= Beginning of Section =

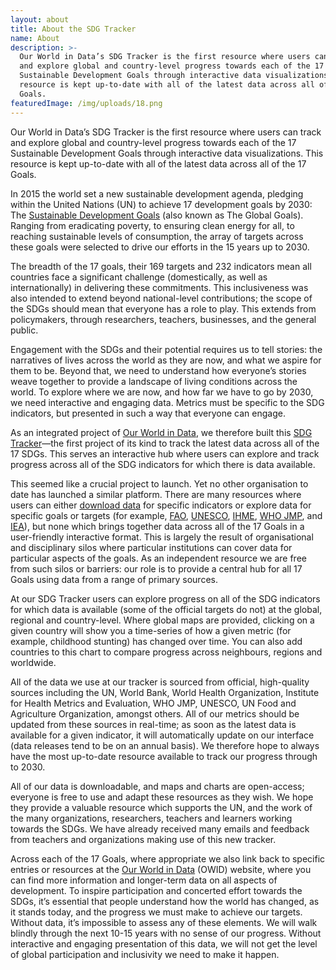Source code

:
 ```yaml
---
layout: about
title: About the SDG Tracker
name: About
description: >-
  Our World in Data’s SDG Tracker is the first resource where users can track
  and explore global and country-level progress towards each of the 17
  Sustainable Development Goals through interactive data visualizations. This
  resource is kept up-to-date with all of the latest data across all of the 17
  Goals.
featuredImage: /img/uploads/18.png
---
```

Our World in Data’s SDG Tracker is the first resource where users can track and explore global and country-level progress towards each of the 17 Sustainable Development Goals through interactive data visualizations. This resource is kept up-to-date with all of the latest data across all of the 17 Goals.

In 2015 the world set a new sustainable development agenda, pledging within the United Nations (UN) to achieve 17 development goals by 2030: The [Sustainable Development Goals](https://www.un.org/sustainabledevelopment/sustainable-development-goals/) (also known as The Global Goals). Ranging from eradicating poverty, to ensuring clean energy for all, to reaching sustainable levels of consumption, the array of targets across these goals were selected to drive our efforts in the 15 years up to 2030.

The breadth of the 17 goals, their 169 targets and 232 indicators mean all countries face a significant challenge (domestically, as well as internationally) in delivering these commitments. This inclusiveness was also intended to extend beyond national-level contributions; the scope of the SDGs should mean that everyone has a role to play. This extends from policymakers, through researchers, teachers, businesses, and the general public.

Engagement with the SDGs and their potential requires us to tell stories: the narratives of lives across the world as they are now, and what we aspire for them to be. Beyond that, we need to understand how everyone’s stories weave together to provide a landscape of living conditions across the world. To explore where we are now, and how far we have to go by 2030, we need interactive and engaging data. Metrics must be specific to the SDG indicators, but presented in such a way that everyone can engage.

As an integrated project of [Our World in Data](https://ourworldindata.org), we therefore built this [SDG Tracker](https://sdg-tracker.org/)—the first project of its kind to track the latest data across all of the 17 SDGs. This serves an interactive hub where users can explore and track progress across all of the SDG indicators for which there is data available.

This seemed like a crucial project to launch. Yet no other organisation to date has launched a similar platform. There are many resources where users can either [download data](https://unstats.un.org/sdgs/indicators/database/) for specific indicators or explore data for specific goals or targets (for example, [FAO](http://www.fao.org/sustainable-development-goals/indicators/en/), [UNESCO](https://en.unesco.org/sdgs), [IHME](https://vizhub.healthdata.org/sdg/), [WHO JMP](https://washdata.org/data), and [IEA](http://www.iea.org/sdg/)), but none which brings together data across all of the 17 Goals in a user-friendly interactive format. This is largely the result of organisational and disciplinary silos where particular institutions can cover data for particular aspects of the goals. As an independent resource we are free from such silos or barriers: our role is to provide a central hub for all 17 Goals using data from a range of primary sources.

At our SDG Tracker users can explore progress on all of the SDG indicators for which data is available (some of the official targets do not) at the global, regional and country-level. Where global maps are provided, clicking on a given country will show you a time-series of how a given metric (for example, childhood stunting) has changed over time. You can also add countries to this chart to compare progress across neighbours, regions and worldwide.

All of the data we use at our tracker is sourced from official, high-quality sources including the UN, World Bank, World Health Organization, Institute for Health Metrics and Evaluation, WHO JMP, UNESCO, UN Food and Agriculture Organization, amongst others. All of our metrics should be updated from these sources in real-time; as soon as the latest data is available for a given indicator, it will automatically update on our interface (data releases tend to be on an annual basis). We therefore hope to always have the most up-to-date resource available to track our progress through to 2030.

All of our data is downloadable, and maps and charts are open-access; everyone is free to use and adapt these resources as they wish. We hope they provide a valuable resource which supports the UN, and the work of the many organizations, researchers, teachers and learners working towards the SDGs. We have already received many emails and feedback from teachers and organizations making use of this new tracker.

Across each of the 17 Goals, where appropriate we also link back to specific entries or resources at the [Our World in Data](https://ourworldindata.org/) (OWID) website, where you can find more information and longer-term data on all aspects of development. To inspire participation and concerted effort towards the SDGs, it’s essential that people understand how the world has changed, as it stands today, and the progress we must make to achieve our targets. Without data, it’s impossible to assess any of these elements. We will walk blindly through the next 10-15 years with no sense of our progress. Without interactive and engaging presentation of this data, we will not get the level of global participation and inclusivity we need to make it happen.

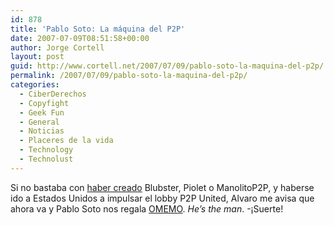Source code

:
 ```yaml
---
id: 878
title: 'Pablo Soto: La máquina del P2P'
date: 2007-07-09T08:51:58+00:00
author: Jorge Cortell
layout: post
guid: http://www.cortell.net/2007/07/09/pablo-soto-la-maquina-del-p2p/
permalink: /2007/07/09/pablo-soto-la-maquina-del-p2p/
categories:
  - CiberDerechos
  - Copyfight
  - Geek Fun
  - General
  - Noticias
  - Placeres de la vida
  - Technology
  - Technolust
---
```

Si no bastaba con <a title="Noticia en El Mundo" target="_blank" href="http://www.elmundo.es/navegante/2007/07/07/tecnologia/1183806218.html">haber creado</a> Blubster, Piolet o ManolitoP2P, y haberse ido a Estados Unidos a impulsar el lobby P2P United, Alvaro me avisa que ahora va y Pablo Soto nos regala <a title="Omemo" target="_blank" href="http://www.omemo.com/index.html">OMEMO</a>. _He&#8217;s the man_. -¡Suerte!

= End of Section =
= Beginning of Section =

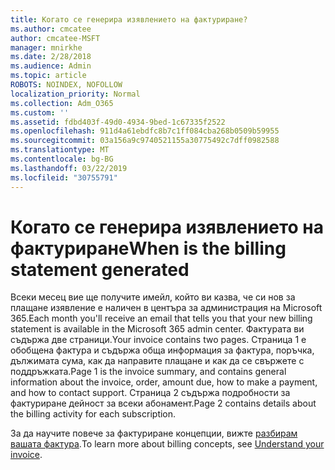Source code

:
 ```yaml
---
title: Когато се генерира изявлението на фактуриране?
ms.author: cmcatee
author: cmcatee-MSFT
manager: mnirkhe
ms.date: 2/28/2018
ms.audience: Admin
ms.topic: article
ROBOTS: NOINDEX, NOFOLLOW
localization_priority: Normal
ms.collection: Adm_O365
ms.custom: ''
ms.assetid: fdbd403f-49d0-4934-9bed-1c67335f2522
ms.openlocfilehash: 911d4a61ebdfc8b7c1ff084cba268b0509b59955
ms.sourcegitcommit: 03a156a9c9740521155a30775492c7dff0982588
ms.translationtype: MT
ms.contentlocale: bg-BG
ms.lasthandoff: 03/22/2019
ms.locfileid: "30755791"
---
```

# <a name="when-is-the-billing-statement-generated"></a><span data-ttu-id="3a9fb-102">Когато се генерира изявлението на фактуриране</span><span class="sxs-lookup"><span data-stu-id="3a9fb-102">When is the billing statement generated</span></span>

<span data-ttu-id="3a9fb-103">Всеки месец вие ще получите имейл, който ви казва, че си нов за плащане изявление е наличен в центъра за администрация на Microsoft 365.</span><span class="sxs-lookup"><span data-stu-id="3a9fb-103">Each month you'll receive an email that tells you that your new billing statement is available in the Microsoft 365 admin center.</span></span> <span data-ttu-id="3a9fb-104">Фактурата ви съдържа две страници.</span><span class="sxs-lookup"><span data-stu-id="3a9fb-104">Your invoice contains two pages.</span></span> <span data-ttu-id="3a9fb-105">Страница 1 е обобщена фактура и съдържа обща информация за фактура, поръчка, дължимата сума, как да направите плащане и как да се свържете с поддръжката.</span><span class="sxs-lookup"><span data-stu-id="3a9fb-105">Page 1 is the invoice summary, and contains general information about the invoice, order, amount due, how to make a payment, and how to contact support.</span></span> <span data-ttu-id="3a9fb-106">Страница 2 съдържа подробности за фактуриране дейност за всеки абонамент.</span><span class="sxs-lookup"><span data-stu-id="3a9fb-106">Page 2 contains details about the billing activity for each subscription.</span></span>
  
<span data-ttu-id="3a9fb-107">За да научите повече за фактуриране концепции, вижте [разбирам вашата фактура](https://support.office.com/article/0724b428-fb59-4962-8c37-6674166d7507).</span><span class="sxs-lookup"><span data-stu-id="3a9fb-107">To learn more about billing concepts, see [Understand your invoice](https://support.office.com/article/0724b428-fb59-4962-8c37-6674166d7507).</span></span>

= End of Section =

Your assignment: Which lines in the material contain the word "title"? Pull each of them out.

Finished task:
title: About the SDG Tracker
title: 'Pablo Soto: La máquina del P2P'
Si no bastaba con <a title="Noticia en El Mundo" target="_blank" href="http://www.elmundo.es/navegante/2007/07/07/tecnologia/1183806218.html">haber creado</a> Blubster, Piolet o ManolitoP2P, y haberse ido a Estados Unidos a impulsar el lobby P2P United, Alvaro me avisa que ahora va y Pablo Soto nos regala <a title="Omemo" target="_blank" href="http://www.omemo.com/index.html">OMEMO</a>. _He&#8217;s the man_. -¡Suerte!
title: Когато се генерира изявлението на фактуриране?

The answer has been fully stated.